Exercise :: Among the lines of the data, copy those that hold "group".

Document images with source code ::
┄┄┄┄┄┄┄┄┄┄┄┄┄┄┄┄┄┄┄┄

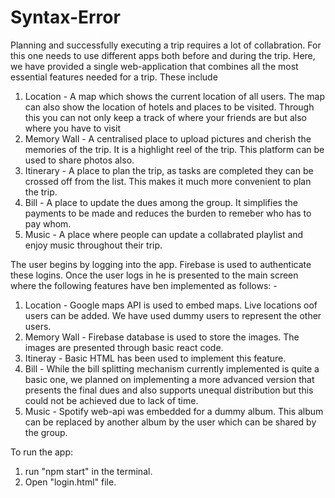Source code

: # Syntax-Error

Planning and successfully executing a trip requires a lot of collabration. For this one needs to use different apps both before and during the trip. 
Here, we have provided a single web-application that combines all the most essential features needed for a trip. These include
1) Location - A map which shows the current location of all users. The map can also show the location of hotels and places to be visited. Through this you can not only keep a track of where your friends are but also where you have to visit
2) Memory Wall - A centralised place to upload pictures and cherish the memories of the trip. It is a highlight reel of the trip. This platform can be used to share photos also. 
3) Itinerary - A place to plan the trip, as tasks are completed they can be crossed off from the list. This makes it much more convenient to plan the trip.
4) Bill - A place to update the dues among the group. It simplifies the payments to be made and reduces the burden to remeber who has to pay whom.
5) Music - A place where people can update a collabrated playlist and enjoy music throughout their trip.

The user begins by logging into the app. Firebase is used to authenticate these logins. Once the user logs in he is presented to the main screen where the following features have ben implemented as follows: -
1) Location - Google maps API is used to embed maps. Live locations oof users can be added. We have used dummy users to represent the other users.
2) Memory Wall - Firebase database is used to store the images. The images are presented through basic react code.
3) Itineray - Basic HTML has been used to implement this feature.
4) Bill - While the bill splitting mechanism currently implemented is quite a basic one, we planned on implementing a more advanced version that presents the final dues and also supports unequal distribution but this could not be achieved due to lack of time.
5) Music - Spotify web-api was embedded for a dummy album. This album can be replaced by another album by the user which can be shared by the group. 
 
 To run the app:
 1. run "npm start" in the terminal.
 2. Open "login.html" file.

┄┄┄┄┄┄┄┄┄┄┄┄┄┄┄┄┄┄┄┄

Solution to this problem ::
4) Bill - A place to update the dues among the group. It simplifies the payments to be made and reduces the burden to remeber who has to pay whom.
5) Music - Spotify web-api was embedded for a dummy album. This album can be replaced by another album by the user which can be shared by the group. 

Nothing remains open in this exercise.